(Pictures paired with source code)
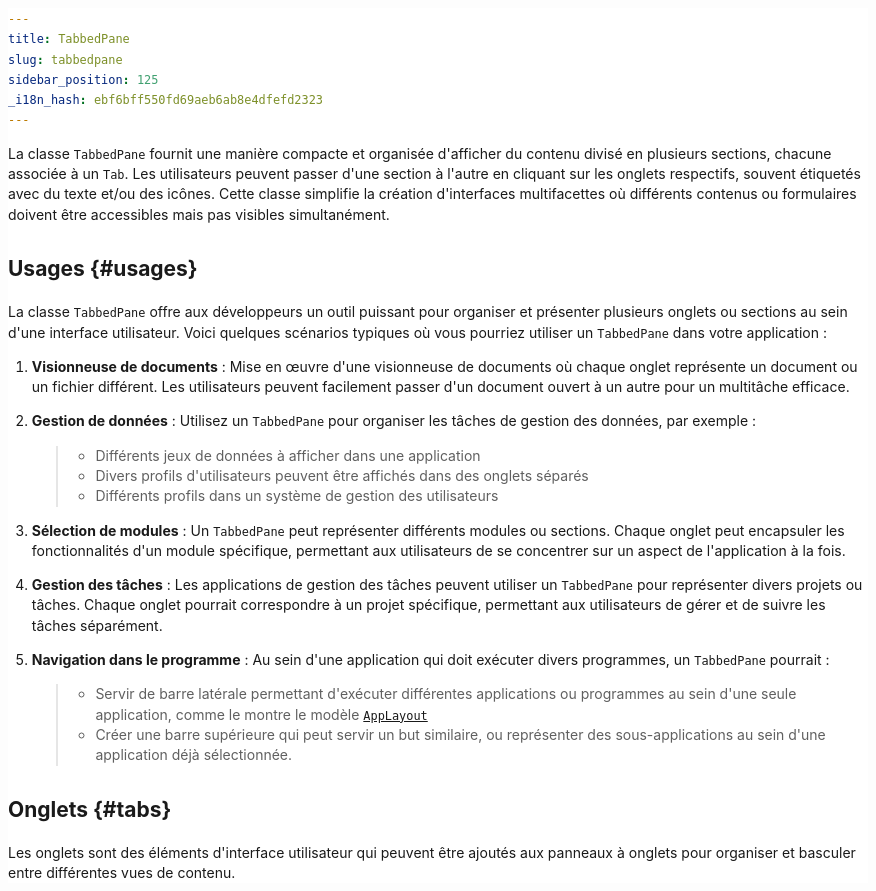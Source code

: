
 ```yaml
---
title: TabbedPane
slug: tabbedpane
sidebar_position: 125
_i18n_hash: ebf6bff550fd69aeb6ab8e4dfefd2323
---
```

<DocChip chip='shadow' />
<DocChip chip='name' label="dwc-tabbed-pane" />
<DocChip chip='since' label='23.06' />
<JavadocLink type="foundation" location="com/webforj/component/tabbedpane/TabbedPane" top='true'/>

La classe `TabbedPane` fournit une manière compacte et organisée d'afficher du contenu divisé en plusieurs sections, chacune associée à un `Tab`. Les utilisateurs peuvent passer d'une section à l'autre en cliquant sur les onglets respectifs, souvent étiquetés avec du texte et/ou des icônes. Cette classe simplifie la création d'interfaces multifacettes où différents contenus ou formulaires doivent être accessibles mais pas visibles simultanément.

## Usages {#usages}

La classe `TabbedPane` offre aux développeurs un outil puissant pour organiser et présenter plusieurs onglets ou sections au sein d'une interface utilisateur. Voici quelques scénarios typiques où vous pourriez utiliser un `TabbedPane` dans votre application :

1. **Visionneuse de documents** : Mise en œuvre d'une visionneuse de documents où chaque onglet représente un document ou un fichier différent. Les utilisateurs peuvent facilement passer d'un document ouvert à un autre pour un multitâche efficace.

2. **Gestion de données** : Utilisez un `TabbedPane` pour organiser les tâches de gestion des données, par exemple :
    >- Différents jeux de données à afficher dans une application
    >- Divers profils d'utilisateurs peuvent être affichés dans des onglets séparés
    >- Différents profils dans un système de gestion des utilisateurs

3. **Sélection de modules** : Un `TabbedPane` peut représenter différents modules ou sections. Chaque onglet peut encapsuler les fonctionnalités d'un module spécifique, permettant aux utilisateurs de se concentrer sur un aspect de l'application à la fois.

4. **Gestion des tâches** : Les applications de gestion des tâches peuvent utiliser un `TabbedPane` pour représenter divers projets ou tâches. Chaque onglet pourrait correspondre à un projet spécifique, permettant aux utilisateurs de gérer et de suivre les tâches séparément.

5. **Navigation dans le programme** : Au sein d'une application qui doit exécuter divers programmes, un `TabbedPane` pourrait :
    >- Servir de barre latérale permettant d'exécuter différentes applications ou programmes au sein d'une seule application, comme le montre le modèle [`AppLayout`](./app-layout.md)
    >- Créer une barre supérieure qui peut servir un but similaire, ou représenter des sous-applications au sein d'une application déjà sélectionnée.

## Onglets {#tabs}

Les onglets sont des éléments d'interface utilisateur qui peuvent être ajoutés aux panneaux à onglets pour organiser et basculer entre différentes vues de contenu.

## YOUR TASK
Give the lines again exactly, beginning with the first line of the records above and ending with the line that contains "pas visibles simultanément.", and include no pictures.

## RESPONSE BOX
Source code

:
 ```yaml
---
title: TabbedPane
slug: tabbedpane
sidebar_position: 125
_i18n_hash: ebf6bff550fd69aeb6ab8e4dfefd2323
---
```

<DocChip chip='shadow' />
<DocChip chip='name' label="dwc-tabbed-pane" />
<DocChip chip='since' label='23.06' />
<JavadocLink type="foundation" location="com/webforj/component/tabbedpane/TabbedPane" top='true'/>

La classe `TabbedPane` fournit une manière compacte et organisée d'afficher du contenu divisé en plusieurs sections, chacune associée à un `Tab`. Les utilisateurs peuvent passer d'une section à l'autre en cliquant sur les onglets respectifs, souvent étiquetés avec du texte et/ou des icônes. Cette classe simplifie la création d'interfaces multifacettes où différents contenus ou formulaires doivent être accessibles mais pas visibles simultanément.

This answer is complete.